YOUR INSTRUCTIONS =>
Of the lines in the data below, write out exactly those from the one holding "- [ ] **Tối ưu Bộ nhớ (Memory):**" through the one holding "- [ ] Sử dụng các định", both included.

[Source data]

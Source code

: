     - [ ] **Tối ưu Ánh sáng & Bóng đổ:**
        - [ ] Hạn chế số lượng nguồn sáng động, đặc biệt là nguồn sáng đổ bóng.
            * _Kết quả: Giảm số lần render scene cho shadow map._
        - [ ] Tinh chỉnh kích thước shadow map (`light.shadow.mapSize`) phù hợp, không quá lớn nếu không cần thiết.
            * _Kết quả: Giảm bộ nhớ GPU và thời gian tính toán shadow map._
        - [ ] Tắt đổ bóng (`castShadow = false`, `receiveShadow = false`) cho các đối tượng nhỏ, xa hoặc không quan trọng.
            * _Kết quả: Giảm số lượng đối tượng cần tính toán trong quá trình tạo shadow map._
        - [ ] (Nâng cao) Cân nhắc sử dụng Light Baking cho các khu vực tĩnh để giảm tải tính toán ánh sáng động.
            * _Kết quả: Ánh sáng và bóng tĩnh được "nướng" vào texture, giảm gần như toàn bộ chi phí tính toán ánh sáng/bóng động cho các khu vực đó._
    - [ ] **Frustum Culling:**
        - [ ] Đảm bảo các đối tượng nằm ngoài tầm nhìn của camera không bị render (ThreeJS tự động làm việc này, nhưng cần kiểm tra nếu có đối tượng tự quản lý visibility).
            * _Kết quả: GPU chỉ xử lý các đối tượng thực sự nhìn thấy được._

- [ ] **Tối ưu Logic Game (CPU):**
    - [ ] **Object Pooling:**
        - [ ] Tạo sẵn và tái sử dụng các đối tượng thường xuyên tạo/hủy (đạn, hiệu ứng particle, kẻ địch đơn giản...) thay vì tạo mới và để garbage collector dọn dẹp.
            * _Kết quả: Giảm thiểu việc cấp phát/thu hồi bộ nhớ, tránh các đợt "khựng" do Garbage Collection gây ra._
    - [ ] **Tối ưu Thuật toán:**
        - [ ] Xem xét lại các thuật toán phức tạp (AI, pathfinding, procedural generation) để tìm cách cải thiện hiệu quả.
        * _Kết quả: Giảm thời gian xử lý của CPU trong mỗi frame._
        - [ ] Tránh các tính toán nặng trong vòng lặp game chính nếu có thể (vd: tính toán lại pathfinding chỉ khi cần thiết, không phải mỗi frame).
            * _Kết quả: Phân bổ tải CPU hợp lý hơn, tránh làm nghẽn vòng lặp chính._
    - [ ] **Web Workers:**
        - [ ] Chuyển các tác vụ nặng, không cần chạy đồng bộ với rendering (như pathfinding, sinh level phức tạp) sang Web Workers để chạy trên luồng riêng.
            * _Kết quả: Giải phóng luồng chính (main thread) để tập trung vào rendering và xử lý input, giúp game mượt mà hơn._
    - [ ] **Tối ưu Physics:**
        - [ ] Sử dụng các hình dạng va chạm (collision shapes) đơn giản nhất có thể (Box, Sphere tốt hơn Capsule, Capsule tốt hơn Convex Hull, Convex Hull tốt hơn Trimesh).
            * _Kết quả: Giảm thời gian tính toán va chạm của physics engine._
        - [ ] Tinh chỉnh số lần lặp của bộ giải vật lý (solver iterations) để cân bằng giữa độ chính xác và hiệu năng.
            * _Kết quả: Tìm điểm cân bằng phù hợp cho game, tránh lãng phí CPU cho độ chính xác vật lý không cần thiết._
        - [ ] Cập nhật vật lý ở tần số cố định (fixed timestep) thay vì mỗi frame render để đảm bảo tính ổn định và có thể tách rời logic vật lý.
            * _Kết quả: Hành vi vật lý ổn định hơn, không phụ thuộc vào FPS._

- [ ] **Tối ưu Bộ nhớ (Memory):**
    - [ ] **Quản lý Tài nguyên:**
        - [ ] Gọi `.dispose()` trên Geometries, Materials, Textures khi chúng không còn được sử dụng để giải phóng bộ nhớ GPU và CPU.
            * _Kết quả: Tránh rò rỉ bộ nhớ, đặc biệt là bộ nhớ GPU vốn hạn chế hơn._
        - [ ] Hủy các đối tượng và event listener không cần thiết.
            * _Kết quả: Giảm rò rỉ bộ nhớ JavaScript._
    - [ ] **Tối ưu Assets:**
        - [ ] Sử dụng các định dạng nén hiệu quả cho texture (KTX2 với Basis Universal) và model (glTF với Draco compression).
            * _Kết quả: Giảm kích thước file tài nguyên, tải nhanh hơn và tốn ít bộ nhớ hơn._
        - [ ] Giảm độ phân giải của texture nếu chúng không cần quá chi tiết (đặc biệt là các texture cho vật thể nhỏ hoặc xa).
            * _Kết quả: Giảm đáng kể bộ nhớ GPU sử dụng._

TASK OUTPUT =>
- [ ] **Tối ưu Bộ nhớ (Memory):**
    - [ ] **Quản lý Tài nguyên:**
        - [ ] Gọi `.dispose()` trên Geometries, Materials, Textures khi chúng không còn được sử dụng để giải phóng bộ nhớ GPU và CPU.
            * _Kết quả: Tránh rò rỉ bộ nhớ, đặc biệt là bộ nhớ GPU vốn hạn chế hơn._
        - [ ] Hủy các đối tượng và event listener không cần thiết.
            * _Kết quả: Giảm rò rỉ bộ nhớ JavaScript._
    - [ ] **Tối ưu Assets:**
        - [ ] Sử dụng các định dạng nén hiệu quả cho texture (KTX2 với Basis Universal) và model (glTF với Draco compression).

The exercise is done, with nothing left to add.